**What to do**
Every record below is to be restated word for word.

**Entries shown**
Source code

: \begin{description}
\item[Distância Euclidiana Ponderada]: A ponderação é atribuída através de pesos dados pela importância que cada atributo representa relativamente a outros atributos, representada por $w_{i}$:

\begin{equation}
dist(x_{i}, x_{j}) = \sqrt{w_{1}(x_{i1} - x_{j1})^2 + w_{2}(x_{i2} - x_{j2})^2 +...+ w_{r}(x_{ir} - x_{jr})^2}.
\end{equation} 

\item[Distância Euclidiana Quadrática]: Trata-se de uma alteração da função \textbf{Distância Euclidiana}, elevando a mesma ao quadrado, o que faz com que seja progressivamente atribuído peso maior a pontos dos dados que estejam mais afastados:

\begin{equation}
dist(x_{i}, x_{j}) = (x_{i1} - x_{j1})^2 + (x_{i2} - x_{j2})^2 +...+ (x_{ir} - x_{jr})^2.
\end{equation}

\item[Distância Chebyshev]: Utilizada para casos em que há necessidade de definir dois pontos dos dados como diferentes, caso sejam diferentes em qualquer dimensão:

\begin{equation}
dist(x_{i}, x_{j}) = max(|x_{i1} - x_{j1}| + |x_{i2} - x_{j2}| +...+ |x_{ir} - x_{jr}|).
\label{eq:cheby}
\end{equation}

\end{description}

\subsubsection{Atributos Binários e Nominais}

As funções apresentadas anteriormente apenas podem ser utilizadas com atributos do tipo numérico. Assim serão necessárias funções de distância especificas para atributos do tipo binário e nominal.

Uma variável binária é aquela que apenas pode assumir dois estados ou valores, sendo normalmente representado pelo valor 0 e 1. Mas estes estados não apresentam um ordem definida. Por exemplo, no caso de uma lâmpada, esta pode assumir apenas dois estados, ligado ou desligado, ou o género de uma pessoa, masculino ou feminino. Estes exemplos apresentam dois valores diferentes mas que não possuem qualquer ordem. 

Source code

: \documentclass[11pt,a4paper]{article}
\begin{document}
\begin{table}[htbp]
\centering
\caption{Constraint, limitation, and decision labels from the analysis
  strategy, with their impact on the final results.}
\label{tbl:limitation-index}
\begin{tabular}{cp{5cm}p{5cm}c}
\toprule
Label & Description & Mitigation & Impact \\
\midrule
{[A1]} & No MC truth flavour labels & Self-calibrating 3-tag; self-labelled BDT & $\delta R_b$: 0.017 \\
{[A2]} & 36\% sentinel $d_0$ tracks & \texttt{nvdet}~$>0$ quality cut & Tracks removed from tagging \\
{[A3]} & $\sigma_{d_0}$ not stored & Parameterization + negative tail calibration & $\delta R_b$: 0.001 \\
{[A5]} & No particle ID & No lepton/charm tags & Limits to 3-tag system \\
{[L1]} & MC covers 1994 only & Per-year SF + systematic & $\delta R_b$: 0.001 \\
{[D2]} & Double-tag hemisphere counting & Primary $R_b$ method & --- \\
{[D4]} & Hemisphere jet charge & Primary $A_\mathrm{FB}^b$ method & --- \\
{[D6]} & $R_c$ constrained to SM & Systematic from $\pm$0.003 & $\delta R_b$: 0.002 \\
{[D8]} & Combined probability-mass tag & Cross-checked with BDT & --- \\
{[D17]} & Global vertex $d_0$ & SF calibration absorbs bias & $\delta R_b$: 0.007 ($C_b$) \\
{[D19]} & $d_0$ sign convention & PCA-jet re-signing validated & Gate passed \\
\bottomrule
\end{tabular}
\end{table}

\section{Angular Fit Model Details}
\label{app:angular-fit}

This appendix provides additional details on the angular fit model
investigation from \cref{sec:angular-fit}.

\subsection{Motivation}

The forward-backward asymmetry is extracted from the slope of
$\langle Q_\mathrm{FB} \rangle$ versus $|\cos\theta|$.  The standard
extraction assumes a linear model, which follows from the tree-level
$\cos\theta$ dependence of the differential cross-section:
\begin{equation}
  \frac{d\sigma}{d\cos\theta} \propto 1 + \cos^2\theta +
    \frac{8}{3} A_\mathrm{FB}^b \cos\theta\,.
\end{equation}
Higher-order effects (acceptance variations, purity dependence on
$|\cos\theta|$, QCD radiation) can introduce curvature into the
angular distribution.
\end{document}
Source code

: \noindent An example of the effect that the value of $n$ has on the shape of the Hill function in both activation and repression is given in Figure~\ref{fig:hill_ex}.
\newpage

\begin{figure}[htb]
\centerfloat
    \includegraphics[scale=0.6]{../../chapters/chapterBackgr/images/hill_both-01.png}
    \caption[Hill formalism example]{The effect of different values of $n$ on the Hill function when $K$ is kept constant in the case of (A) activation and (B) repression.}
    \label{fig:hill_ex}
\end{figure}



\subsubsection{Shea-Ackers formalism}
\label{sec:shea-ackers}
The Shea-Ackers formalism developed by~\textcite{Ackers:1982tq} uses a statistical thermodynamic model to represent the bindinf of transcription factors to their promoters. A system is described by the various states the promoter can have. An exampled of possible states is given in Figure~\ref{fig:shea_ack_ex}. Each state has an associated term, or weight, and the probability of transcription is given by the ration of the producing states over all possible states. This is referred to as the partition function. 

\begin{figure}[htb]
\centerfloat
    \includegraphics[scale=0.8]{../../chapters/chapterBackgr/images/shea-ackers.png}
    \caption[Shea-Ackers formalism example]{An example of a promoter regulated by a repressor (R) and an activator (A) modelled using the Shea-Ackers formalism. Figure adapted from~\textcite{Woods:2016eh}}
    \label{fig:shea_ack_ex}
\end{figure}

**Task answer**
Source code

: \begin{description}
\item[Distância Euclidiana Ponderada]: A ponderação é atribuída através de pesos dados pela importância que cada atributo representa relativamente a outros atributos, representada por $w_{i}$:

\begin{equation}
dist(x_{i}, x_{j}) = \sqrt{w_{1}(x_{i1} - x_{j1})^2 + w_{2}(x_{i2} - x_{j2})^2 +...+ w_{r}(x_{ir} - x_{jr})^2}.
\end{equation} 

\item[Distância Euclidiana Quadrática]: Trata-se de uma alteração da função \textbf{Distância Euclidiana}, elevando a mesma ao quadrado, o que faz com que seja progressivamente atribuído peso maior a pontos dos dados que estejam mais afastados:

\begin{equation}
dist(x_{i}, x_{j}) = (x_{i1} - x_{j1})^2 + (x_{i2} - x_{j2})^2 +...+ (x_{ir} - x_{jr})^2.
\end{equation}

\item[Distância Chebyshev]: Utilizada para casos em que há necessidade de definir dois pontos dos dados como diferentes, caso sejam diferentes em qualquer dimensão:

\begin{equation}
dist(x_{i}, x_{j}) = max(|x_{i1} - x_{j1}| + |x_{i2} - x_{j2}| +...+ |x_{ir} - x_{jr}|).
\label{eq:cheby}
\end{equation}

\end{description}

\subsubsection{Atributos Binários e Nominais}

As funções apresentadas anteriormente apenas podem ser utilizadas com atributos do tipo numérico. Assim serão necessárias funções de distância especificas para atributos do tipo binário e nominal.

Uma variável binária é aquela que apenas pode assumir dois estados ou valores, sendo normalmente representado pelo valor 0 e 1. Mas estes estados não apresentam um ordem definida. Por exemplo, no caso de uma lâmpada, esta pode assumir apenas dois estados, ligado ou desligado, ou o género de uma pessoa, masculino ou feminino. Estes exemplos apresentam dois valores diferentes mas que não possuem qualquer ordem. 

Source code

: \documentclass[11pt,a4paper]{article}
\begin{document}
\begin{table}[htbp]
\centering
\caption{Constraint, limitation, and decision labels from the analysis
  strategy, with their impact on the final results.}
\label{tbl:limitation-index}
\begin{tabular}{cp{5cm}p{5cm}c}
\toprule
Label & Description & Mitigation & Impact \\
\midrule
{[A1]} & No MC truth flavour labels & Self-calibrating 3-tag; self-labelled BDT & $\delta R_b$: 0.017 \\
{[A2]} & 36\% sentinel $d_0$ tracks & \texttt{nvdet}~$>0$ quality cut & Tracks removed from tagging \\
{[A3]} & $\sigma_{d_0}$ not stored & Parameterization + negative tail calibration & $\delta R_b$: 0.001 \\
{[A5]} & No particle ID & No lepton/charm tags & Limits to 3-tag system \\
{[L1]} & MC covers 1994 only & Per-year SF + systematic & $\delta R_b$: 0.001 \\
{[D2]} & Double-tag hemisphere counting & Primary $R_b$ method & --- \\
{[D4]} & Hemisphere jet charge & Primary $A_\mathrm{FB}^b$ method & --- \\
{[D6]} & $R_c$ constrained to SM & Systematic from $\pm$0.003 & $\delta R_b$: 0.002 \\
{[D8]} & Combined probability-mass tag & Cross-checked with BDT & --- \\
{[D17]} & Global vertex $d_0$ & SF calibration absorbs bias & $\delta R_b$: 0.007 ($C_b$) \\
{[D19]} & $d_0$ sign convention & PCA-jet re-signing validated & Gate passed \\
\bottomrule
\end{tabular}
\end{table}

\section{Angular Fit Model Details}
\label{app:angular-fit}

This appendix provides additional details on the angular fit model
investigation from \cref{sec:angular-fit}.

\subsection{Motivation}

The forward-backward asymmetry is extracted from the slope of
$\langle Q_\mathrm{FB} \rangle$ versus $|\cos\theta|$.  The standard
extraction assumes a linear model, which follows from the tree-level
$\cos\theta$ dependence of the differential cross-section:
\begin{equation}
  \frac{d\sigma}{d\cos\theta} \propto 1 + \cos^2\theta +
    \frac{8}{3} A_\mathrm{FB}^b \cos\theta\,.
\end{equation}
Higher-order effects (acceptance variations, purity dependence on
$|\cos\theta|$, QCD radiation) can introduce curvature into the
angular distribution.
\end{document}
Source code

: \noindent An example of the effect that the value of $n$ has on the shape of the Hill function in both activation and repression is given in Figure~\ref{fig:hill_ex}.
\newpage

\begin{figure}[htb]
\centerfloat
    \includegraphics[scale=0.6]{../../chapters/chapterBackgr/images/hill_both-01.png}
    \caption[Hill formalism example]{The effect of different values of $n$ on the Hill function when $K$ is kept constant in the case of (A) activation and (B) repression.}
    \label{fig:hill_ex}
\end{figure}



\subsubsection{Shea-Ackers formalism}
\label{sec:shea-ackers}
The Shea-Ackers formalism developed by~\textcite{Ackers:1982tq} uses a statistical thermodynamic model to represent the bindinf of transcription factors to their promoters. A system is described by the various states the promoter can have. An exampled of possible states is given in Figure~\ref{fig:shea_ack_ex}. Each state has an associated term, or weight, and the probability of transcription is given by the ration of the producing states over all possible states. This is referred to as the partition function. 

\begin{figure}[htb]
\centerfloat
    \includegraphics[scale=0.8]{../../chapters/chapterBackgr/images/shea-ackers.png}
    \caption[Shea-Ackers formalism example]{An example of a promoter regulated by a repressor (R) and an activator (A) modelled using the Shea-Ackers formalism. Figure adapted from~\textcite{Woods:2016eh}}
    \label{fig:shea_ack_ex}
\end{figure}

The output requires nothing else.